If the Bounty had reached Pitcairn Island, but the open boat with the
drifting Captain William Bligh and his remaining crew had been consumed by the ocean,
the Bounty would have appeared as another anonymous naval loss. One of
the countless unspecific tragedies, which were experienced by a dangerous
profession. Perhaps rumours may have circulated years later as other
wandering vessels encountered the descendants of the mutineers. Romantic
stories may have been based on these accounts. It is unlikely that Bligh
would have been remembered as anything more than an accomplished
seaman with an interest in botany. Fletcher Christian may not have been
known of at all. Bligh ensured his ambiguous place in history and that of
his nemesis, through a single feat: his survival.
Set adrift in Bounty’s open launch, he and the rump of his crew failed to
die of exposure, dehydration, starvation or drowning. All but one survived
conflict with islanders or each other and amazingly they were not noticeably afflicted by madness.
Through careful calculations and the generosity of the mutineers (in
providing Bligh with all the necessary instruments of navigation), Bligh
and his crew navigated 5,800 km through the South Pacific to safety. Bligh
ultimately returned to England to face Court Martial for the loss of a
vessel, to be exonorated and to publish his memoirs of the mutiny and his
epic journey. Bligh continued through a respectable naval career to
retirement, becoming one of the most celebrated navigators and one of the
most vilified historical figures in British History.
For those of us who have never been to sea and who will never truly
experience the fear of being lost or isolated, we can only fantasize as to the
poignant terror of gazing into the apparent horizon of the South Pacific.
Scratching simple calculations into a sodden notebook and sharing
diminishing quanities of food amongst an increasingly wretched group of
companions. Fearful and ignorant of the human inhabitants of islands on
the horizon, the squalor of the boat would vary from claustrophobic
incarceration to paranoid sanctuary.
Bligh's log book documents an unfamiliar discipline and consistency. The
heightened emotions of contemporary fictional struggles are not
represented here. He does not vocalise his fear or his anxiety. We can
assume that he had such confidence in his own navigational ability that he
felt no concern, but more realistically we can reflect that even at this state
of exhaustion, isolation and degeneration after 40 days at sea, Bligh was
considering the importance of his dignity. Whether real or perceived,
melancholia, depression or frustration had no place in the official record.
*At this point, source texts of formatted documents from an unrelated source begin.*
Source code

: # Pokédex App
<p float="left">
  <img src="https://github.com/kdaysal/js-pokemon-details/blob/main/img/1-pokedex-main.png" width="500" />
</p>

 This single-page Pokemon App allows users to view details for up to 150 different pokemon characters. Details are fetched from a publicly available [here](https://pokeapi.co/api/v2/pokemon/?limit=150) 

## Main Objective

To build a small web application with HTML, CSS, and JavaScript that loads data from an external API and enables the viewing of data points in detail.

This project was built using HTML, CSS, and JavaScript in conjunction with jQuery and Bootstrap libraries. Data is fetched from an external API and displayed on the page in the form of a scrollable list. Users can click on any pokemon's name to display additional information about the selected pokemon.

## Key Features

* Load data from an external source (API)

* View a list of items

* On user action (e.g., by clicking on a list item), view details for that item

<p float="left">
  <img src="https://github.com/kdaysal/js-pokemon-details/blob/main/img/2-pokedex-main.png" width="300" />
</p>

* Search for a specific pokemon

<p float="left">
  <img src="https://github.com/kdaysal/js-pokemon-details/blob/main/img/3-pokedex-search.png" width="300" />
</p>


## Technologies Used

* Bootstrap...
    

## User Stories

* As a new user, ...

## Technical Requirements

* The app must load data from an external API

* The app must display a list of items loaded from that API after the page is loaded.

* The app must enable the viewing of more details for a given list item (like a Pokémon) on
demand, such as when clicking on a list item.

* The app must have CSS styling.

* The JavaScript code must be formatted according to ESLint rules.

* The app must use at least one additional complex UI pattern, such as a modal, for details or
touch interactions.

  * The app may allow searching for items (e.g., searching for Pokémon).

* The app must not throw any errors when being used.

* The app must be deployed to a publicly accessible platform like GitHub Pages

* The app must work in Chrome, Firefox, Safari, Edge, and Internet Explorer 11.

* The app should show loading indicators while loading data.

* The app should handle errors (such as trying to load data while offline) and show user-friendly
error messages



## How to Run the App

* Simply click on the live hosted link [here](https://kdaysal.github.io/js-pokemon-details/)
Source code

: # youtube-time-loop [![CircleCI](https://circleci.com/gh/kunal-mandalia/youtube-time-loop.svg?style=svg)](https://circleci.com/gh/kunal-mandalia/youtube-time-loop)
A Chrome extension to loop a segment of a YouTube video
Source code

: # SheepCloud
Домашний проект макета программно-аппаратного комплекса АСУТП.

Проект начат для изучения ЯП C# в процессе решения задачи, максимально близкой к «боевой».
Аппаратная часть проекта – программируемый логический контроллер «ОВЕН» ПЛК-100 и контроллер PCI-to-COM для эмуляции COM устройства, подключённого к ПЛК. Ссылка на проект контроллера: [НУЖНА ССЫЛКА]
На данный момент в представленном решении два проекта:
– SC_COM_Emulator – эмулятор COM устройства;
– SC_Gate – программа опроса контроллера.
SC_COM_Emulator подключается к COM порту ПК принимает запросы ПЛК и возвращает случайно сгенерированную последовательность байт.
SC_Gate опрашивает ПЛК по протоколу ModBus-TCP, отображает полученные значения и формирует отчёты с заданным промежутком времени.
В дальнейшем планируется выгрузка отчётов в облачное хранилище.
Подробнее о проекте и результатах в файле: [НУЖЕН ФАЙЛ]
Contemporary navigation still uses the same units of measurement and
much of the same knowledge that Bligh had been informed by. The data
conversion tables have been supplanted by computers and the sextant is
now overshadowed by precision, compasses, chronometers and GPS.
Radar and radio will mean that the psychological isolation felt by Bligh
and his crew could rarely be experienced again.
For the generation that witnessed the proliferation of mobile telephones it
is possible for us to lament the loss of isolation. It is no longer possible for
lovers to lose each other in a crowd. The poignancy of missed
opportunities and the serendipity of chance encounters is more often
replaced with less dignified incremental instructions via text message.
The ocean is the ultimate navigational challenge. The open sea, free from
reference points, familiar land masses or other travellers, offers a vast
desert of uncertainty and isolation. The same stars look down on mariners
now as 250 years ago but augemented with digital information and
analogue communications the electronic maps of the oceans bristle with
information. Virtual markers populate the ocean floor with plotted depths,
underwater mountain ranges, submerged reefs, tidal currents and volcanic
activity.
Traversing oceans has, like much of contemporary experience, become
mediated through technology and virtual imagery. Perhaps the reason for
the resonance of Bligh’s epic voyage is that although the city and culture
that he inhabited has changed beyond all recognition, the oceans remain
the component part of the planet least visibly affected by human
development. Shipping lanes may be infinitely busier but the enormity of
the ocean means that man’s presence can still not be felt beyond its
perimeter. Our inability to cultivate or settle the oceans has left them as the
last wilderness.
The mesmerising idea of a 360 degree view devoid of human presence or
influence remains plausible and timeless. The magnetic desire for poetic
isolation remains intertwined with our inate fear of mortality.
Latitude is an attempt to reference this experience. Using simulation
technology developed by KongsBerg AS, Norway and with advice and
support of the Maritime Simulation Unit at South Tyneside College,
Latitude is a attempt to regenerate the view from the Bligh’s open boat as it
traversed the 5,800km to safety.
The data recorded by Bligh in his notebook combined with oceanographic
information and a vessel modelled on the original elevation drawings, are
combined to render with physical accuracy the motion and view of the
occupants of Bligh’s launch. Generated in real-time the imagery is not prerecorded
but created mathematically through the coordinates, weather, and
other information available. In a sense this is a reverse engineered log-book
allowing the audience to translate the notes and figures recorded in Bligh's journal into sensory experience.